## Problem to work on
Pull out every line of the listing below where "blockquote" appears.

## Records shown
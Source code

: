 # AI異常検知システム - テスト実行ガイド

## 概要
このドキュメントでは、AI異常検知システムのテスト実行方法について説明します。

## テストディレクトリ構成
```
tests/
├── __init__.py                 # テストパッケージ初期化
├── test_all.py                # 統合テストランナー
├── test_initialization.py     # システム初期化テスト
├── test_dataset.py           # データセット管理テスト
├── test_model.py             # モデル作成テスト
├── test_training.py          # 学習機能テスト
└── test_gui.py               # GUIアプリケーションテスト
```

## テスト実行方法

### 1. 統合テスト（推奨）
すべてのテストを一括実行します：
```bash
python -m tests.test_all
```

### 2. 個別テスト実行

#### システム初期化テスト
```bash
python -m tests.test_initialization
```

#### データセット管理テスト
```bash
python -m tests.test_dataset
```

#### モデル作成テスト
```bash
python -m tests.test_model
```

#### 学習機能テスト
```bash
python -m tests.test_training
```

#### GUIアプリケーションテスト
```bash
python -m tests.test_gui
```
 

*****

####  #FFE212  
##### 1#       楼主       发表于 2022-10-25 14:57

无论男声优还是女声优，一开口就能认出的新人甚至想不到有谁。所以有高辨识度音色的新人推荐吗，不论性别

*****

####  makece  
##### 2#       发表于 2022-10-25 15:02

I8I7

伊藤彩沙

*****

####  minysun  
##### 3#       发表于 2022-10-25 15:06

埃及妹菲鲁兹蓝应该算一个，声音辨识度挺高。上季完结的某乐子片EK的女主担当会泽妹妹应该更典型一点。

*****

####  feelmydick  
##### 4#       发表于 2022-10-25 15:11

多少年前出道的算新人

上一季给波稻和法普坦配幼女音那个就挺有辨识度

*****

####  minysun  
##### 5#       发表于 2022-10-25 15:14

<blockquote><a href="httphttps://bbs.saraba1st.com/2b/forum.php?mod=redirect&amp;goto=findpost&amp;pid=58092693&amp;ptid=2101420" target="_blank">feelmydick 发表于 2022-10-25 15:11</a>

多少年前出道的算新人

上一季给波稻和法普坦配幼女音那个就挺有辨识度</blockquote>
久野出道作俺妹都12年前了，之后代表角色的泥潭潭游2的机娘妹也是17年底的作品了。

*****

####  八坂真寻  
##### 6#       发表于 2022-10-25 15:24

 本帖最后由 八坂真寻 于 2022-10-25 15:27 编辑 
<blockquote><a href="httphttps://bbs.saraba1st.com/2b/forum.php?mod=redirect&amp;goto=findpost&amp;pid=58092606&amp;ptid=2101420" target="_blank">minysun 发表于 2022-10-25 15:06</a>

## Exercise answer
<blockquote><a href="httphttps://bbs.saraba1st.com/2b/forum.php?mod=redirect&amp;goto=findpost&amp;pid=58092693&amp;ptid=2101420" target="_blank">feelmydick 发表于 2022-10-25 15:11</a>
上一季给波稻和法普坦配幼女音那个就挺有辨识度</blockquote>
<blockquote><a href="httphttps://bbs.saraba1st.com/2b/forum.php?mod=redirect&amp;goto=findpost&amp;pid=58092606&amp;ptid=2101420" target="_blank">minysun 发表于 2022-10-25 15:06</a>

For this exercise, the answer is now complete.